Bei den Labels gibt es immer wieder einen Wechsel. Nämlich dahin, wo man uns oder unserer Arbeitsweise und unseren Vorstellungen am ehesten entgegenkommt. Rough Trade - oder Rough Trade Distributions wie das gerade heißt - hat mir die Möglichkeit geboten, so zu arbeiten, wie ich es gerade am liebsten habe.





Wie verbindest du Tradition, Musik und Internet miteinander? Für deine Wahlheimat und immer wieder neue Vertriebskanäle von Musik, die Wahrnehmung von Musik und dem Entstehen von Hypes oder Legenden ist das ja alles sehr schnelllebig.
Vorerst ist kein Umzug geplant. Es bleibt erstmal bei Malta. Und ich finde es sehr gut, dass die Musik im Internet verfügbar ist. Ich bin ein grosser Fan von iTunes. Musicload hingegen nehm ich nicht so ernst. Youtube ist auch noch ganz nett. Am liebsten aber mag ich Myspace, weil ich von dort aus selbst alles kontrollieren kann. Rough Trade bietet mir dazu eine grosse Unterstützungan. Ich find es gut, dass ich es so ähnlich handhaben kann, wie es auch David Bowie oder Radiohead machen. Hypes hat es immer gegeben und jeder kämpft da im Grunde für sich selbst. Aber sie zeigen auch, dass man "weiter" bestehen kann. So kann ich sehen, ob ich in der heutigen Zeit noch funktionieren kann.
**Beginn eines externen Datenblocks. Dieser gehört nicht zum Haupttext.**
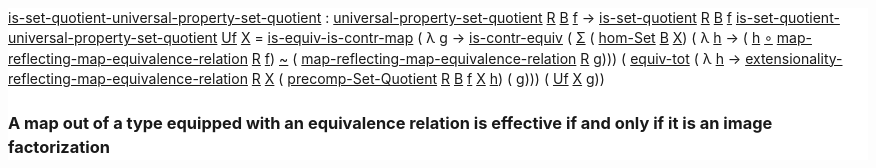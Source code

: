   <a id="5911" href="foundation.universal-property-set-quotients.html#5911" class="Function">is-set-quotient-universal-property-set-quotient</a> <a id="5959" class="Symbol">:</a>
    <a id="5965" href="foundation.universal-property-set-quotients.html#3226" class="Function">universal-property-set-quotient</a> <a id="5997" href="foundation.universal-property-set-quotients.html#5797" class="Bound">R</a> <a id="5999" href="foundation.universal-property-set-quotients.html#5829" class="Bound">B</a> <a id="6001" href="foundation.universal-property-set-quotients.html#5844" class="Bound">f</a> <a id="6003" class="Symbol">→</a> <a id="6005" href="foundation.universal-property-set-quotients.html#2815" class="Function">is-set-quotient</a> <a id="6021" href="foundation.universal-property-set-quotients.html#5797" class="Bound">R</a> <a id="6023" href="foundation.universal-property-set-quotients.html#5829" class="Bound">B</a> <a id="6025" href="foundation.universal-property-set-quotients.html#5844" class="Bound">f</a>
  <a id="6029" href="foundation.universal-property-set-quotients.html#5911" class="Function">is-set-quotient-universal-property-set-quotient</a> <a id="6077" href="foundation.universal-property-set-quotients.html#6077" class="Bound">Uf</a> <a id="6080" href="foundation.universal-property-set-quotients.html#6080" class="Bound">X</a> <a id="6082" class="Symbol">=</a>
    <a id="6088" href="foundation-core.contractible-maps.html#2016" class="Function">is-equiv-is-contr-map</a>
      <a id="6116" class="Symbol">(</a> <a id="6118" class="Symbol">λ</a> <a id="6120" href="foundation.universal-property-set-quotients.html#6120" class="Bound">g</a> <a id="6122" class="Symbol">→</a>
        <a id="6132" href="foundation-core.contractible-types.html#3616" class="Function">is-contr-equiv</a>
          <a id="6157" class="Symbol">(</a> <a id="6159" href="foundation.dependent-pair-types.html#505" class="Record">Σ</a> <a id="6161" class="Symbol">(</a> <a id="6163" href="foundation.sets.html#3891" class="Function">hom-Set</a> <a id="6171" href="foundation.universal-property-set-quotients.html#5829" class="Bound">B</a> <a id="6173" href="foundation.universal-property-set-quotients.html#6080" class="Bound">X</a><a id="6174" class="Symbol">)</a>
              <a id="6190" class="Symbol">(</a> <a id="6192" class="Symbol">λ</a> <a id="6194" href="foundation.universal-property-set-quotients.html#6194" class="Bound">h</a> <a id="6196" class="Symbol">→</a>
                <a id="6214" class="Symbol">(</a> <a id="6216" href="foundation.universal-property-set-quotients.html#6194" class="Bound">h</a> <a id="6218" href="foundation-core.function-types.html#455" class="Function Operator">∘</a> <a id="6220" href="foundation.reflecting-maps-equivalence-relations.html#1454" class="Function">map-reflecting-map-equivalence-relation</a> <a id="6260" href="foundation.universal-property-set-quotients.html#5797" class="Bound">R</a> <a id="6262" href="foundation.universal-property-set-quotients.html#5844" class="Bound">f</a><a id="6263" class="Symbol">)</a> <a id="6265" href="foundation-core.homotopies.html#2717" class="Function Operator">~</a>
                <a id="6283" class="Symbol">(</a> <a id="6285" href="foundation.reflecting-maps-equivalence-relations.html#1454" class="Function">map-reflecting-map-equivalence-relation</a> <a id="6325" href="foundation.universal-property-set-quotients.html#5797" class="Bound">R</a> <a id="6327" href="foundation.universal-property-set-quotients.html#6120" class="Bound">g</a><a id="6328" class="Symbol">)))</a>
          <a id="6342" class="Symbol">(</a> <a id="6344" href="foundation-core.functoriality-dependent-pair-types.html#6989" class="Function">equiv-tot</a>
            <a id="6366" class="Symbol">(</a> <a id="6368" class="Symbol">λ</a> <a id="6370" href="foundation.universal-property-set-quotients.html#6370" class="Bound">h</a> <a id="6372" class="Symbol">→</a>
              <a id="6388" href="foundation.reflecting-maps-equivalence-relations.html#4918" class="Function">extensionality-reflecting-map-equivalence-relation</a> <a id="6439" href="foundation.universal-property-set-quotients.html#5797" class="Bound">R</a> <a id="6441" href="foundation.universal-property-set-quotients.html#6080" class="Bound">X</a>
                <a id="6459" class="Symbol">(</a> <a id="6461" href="foundation.universal-property-set-quotients.html#2498" class="Function">precomp-Set-Quotient</a> <a id="6482" href="foundation.universal-property-set-quotients.html#5797" class="Bound">R</a> <a id="6484" href="foundation.universal-property-set-quotients.html#5829" class="Bound">B</a> <a id="6486" href="foundation.universal-property-set-quotients.html#5844" class="Bound">f</a> <a id="6488" href="foundation.universal-property-set-quotients.html#6080" class="Bound">X</a> <a id="6490" href="foundation.universal-property-set-quotients.html#6370" class="Bound">h</a><a id="6491" class="Symbol">)</a>
                <a id="6509" class="Symbol">(</a> <a id="6511" href="foundation.universal-property-set-quotients.html#6120" class="Bound">g</a><a id="6512" class="Symbol">)))</a>
          <a id="6526" class="Symbol">(</a> <a id="6528" href="foundation.universal-property-set-quotients.html#6077" class="Bound">Uf</a> <a id="6531" href="foundation.universal-property-set-quotients.html#6080" class="Bound">X</a> <a id="6533" href="foundation.universal-property-set-quotients.html#6120" class="Bound">g</a><a id="6534" class="Symbol">))</a>
</pre>
### A map out of a type equipped with an equivalence relation is effective if and only if it is an image factorization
Hast du ein paar Schlussworte für mich?
Ach Scheiße... das will jeder von euch. Also "Ich mach das was ich will!" was für ein Klischeespruch. Was soll ich da antworten? /phillip wird etwas lauter/ Ich will geile Platten. Ich will Leute glücklich machen. Dass sie wie ich dem System misstrauen und mit offenen Augen durch die Welt rennen. Rechts / Links ist Bullshit! Sicherlich ist alles irgendwo Politik, aber ich lasse mich da nicht in eine Schublade stecken. Man kann nicht immer nur an sich selbst denken und muss sich auch mal in andere hineinversetzen.
Gestern hatten wir ein richtig geiles altes Hotel in Bremen. Beim Frühstück hat es mich so angekotzt, dass die Gäste beim Frühstück das Personal so von "oben herab" behandelt haben. Nur weil die eine Übernachtung dort bezahlt haben, treten die überheblich wie nichts Gutes auf. Dabei sind das auch "nur" Menschen, die da arbeiten. So, das war mein Schlusswort.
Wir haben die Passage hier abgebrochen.